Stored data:
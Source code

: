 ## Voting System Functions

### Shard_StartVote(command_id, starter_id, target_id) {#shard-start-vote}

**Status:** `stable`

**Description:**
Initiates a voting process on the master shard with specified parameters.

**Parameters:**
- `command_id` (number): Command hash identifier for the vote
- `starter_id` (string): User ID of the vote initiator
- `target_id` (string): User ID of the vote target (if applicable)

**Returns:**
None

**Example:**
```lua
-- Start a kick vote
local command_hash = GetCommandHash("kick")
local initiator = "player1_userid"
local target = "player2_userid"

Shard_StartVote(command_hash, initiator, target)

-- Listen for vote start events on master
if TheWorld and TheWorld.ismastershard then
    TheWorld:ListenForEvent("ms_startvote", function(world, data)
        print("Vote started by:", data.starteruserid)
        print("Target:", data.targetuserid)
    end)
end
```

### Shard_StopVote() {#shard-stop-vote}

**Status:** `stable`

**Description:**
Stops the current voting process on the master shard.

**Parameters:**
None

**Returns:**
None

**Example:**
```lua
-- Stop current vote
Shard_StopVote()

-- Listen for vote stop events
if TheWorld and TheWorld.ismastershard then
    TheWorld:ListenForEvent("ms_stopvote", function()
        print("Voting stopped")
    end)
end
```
---
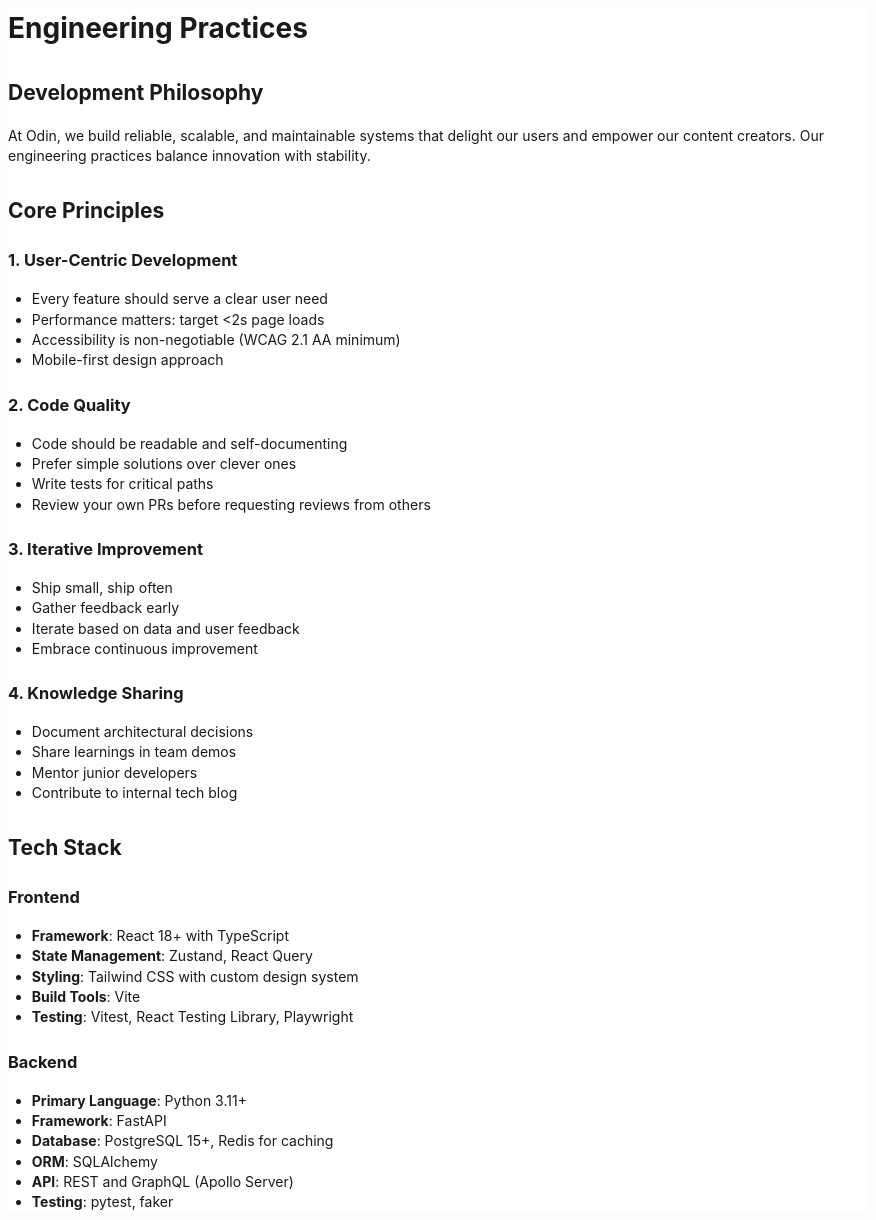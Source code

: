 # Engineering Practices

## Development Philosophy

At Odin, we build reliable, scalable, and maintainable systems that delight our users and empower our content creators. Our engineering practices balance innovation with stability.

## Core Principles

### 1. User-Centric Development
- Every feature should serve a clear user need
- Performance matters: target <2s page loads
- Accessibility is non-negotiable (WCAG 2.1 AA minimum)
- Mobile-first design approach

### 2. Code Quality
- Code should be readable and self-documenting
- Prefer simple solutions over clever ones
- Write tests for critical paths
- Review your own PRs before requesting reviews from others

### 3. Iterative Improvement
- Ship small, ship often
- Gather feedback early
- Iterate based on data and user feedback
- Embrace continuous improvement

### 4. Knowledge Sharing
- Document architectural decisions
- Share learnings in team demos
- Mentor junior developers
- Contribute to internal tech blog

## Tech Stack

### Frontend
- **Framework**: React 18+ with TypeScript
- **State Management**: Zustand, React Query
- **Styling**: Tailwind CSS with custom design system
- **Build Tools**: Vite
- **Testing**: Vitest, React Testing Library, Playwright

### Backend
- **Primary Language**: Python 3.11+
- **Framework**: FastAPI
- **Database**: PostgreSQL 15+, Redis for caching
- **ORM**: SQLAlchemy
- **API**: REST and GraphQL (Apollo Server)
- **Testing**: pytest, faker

### EXERCISE:
Looking at the data above, write out exactly the lines that start at the one containing "- Contribute to internal tech blog" and end at the one containing "- **Testing**: pytest, faker"; include both and nothing beyond.

### OUTPUT FOR THIS TASK:
- Contribute to internal tech blog

## Tech Stack

### Frontend
- **Framework**: React 18+ with TypeScript
- **State Management**: Zustand, React Query
- **Styling**: Tailwind CSS with custom design system
- **Build Tools**: Vite
- **Testing**: Vitest, React Testing Library, Playwright

### Backend
- **Primary Language**: Python 3.11+
- **Framework**: FastAPI
- **Database**: PostgreSQL 15+, Redis for caching
- **ORM**: SQLAlchemy
- **API**: REST and GraphQL (Apollo Server)
- **Testing**: pytest, faker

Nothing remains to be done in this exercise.